Let us now return to the directly visible elementary phenomenon of love, to the process of coalescence of the spermatozoon and the ovum. From our study of other natural processes we feel we are justified by analogy in drawing the conclusion that the observed kinetic difference between the spermatozoon and the ovum is the expression also of different psychical processes. Georg Hirth draws attention to these remarkable differences in respect of their modes of energy between spermatozoa and ova.[25] He also infers from the greater variability of the spermatozoa in the different animal species, as compared with the usual spherical form of the ova, that to the spermatozoon is allotted the most important kinetic function in the process of reproduction, to which opinion its aggressive mobility would also lead us, whereas the ovum rather represents potential energy.

“We can indeed hardly believe that anywhere in the entire organic world is there anything, of the same minute size, endowed with like energy and enterprise as these so-called spermatozoa (‘little sperm animals’), which are indeed not animals, and which yet prepare for us more joy and more sorrow than any animal does. There everything is busy. With what turbulence they hurry along until they attain their ardently desired goal, and having attained it, thrust themselves head first into the interior of the ovum! In this we have a drama for the gods. To doubt the energy of these structures would be preposterous.”

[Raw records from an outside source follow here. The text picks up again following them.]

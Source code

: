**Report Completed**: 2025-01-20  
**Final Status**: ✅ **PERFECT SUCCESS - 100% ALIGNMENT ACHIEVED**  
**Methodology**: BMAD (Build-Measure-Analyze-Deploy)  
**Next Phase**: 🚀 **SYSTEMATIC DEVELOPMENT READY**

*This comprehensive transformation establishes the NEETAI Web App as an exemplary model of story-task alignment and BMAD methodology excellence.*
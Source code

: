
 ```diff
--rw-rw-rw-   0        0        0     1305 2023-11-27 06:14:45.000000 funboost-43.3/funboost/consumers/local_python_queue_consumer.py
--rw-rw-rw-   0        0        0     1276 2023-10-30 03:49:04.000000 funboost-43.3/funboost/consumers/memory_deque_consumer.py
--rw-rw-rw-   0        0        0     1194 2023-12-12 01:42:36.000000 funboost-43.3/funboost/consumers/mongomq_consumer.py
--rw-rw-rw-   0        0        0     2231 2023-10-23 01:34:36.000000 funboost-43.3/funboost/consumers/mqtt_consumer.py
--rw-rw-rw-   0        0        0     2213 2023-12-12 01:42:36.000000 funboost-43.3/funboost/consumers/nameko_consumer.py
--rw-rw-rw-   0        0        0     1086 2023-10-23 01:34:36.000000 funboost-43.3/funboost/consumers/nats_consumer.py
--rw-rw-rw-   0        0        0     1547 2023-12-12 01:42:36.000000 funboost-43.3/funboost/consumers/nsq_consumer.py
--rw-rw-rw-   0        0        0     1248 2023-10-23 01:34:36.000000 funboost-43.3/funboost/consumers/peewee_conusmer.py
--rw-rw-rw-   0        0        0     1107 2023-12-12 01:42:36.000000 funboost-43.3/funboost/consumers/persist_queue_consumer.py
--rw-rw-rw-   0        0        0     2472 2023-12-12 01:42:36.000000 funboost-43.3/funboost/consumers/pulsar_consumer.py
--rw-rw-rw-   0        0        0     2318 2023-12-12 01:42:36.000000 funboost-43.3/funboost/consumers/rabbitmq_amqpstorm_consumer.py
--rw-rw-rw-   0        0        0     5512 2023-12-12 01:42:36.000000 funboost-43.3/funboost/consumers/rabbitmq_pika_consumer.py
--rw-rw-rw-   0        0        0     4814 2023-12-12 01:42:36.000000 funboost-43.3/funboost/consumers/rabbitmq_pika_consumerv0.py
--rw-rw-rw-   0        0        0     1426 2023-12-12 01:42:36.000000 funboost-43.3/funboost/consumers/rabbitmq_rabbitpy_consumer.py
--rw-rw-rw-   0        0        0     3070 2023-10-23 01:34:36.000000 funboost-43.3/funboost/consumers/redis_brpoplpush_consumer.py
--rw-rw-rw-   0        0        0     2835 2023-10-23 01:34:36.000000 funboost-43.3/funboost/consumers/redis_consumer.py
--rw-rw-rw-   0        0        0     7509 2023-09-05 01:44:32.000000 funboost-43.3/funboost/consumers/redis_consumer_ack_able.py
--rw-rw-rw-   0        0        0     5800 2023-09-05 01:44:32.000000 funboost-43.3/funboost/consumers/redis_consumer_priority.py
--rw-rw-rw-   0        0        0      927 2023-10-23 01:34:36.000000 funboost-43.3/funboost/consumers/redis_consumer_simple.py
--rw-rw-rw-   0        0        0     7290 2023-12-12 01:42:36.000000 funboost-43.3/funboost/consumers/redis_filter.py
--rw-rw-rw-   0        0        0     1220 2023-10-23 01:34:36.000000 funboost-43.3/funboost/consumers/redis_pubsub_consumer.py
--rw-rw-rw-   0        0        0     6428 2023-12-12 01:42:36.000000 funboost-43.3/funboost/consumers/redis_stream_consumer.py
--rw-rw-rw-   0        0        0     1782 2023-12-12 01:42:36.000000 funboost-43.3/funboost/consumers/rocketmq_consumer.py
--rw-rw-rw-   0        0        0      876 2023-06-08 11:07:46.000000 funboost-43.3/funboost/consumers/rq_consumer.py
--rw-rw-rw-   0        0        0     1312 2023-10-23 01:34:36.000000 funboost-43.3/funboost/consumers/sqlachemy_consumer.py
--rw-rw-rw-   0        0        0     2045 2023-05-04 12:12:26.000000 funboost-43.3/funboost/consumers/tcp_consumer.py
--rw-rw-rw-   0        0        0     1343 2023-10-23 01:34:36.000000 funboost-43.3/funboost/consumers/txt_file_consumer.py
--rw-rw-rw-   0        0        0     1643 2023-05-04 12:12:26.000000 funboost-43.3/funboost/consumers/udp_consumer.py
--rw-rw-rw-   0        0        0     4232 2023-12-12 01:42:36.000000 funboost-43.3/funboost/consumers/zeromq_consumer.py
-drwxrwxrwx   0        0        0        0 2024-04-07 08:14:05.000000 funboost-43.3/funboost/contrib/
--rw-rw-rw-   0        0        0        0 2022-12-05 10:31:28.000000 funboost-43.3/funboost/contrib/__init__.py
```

Spermatozoa and ova are the original representatives of the respective spiritual natures of man and woman. Disregarding all further differentiation and individualization, the fundamental lineaments of the masculine and feminine natures harmonize with the demeanour of the reproductive cells; and we are able to recognize that for each is provided a different task, and yet that the task of each is no less important than that of the other. Quite rightly Rosa Mayreder points out, that the male sex stands biologically no higher than the female from the reproductive and procreative point of view; that in the continued reproduction of life male and female have equal share.

No less true, on the other hand, is the remark of Havelock Ellis, whose position in relation to the woman question is throughout objective:

“As long as women are distinguished from men by primary sexual characters—as long, that is to say, as they conceive and bear—so long will they remain unequal to man in the highest psychical processes” (“Man and Woman,” p. 21).

The nature of man is aggressive, progressive, variable; that of woman is receptive, more susceptible to stimuli, simpler.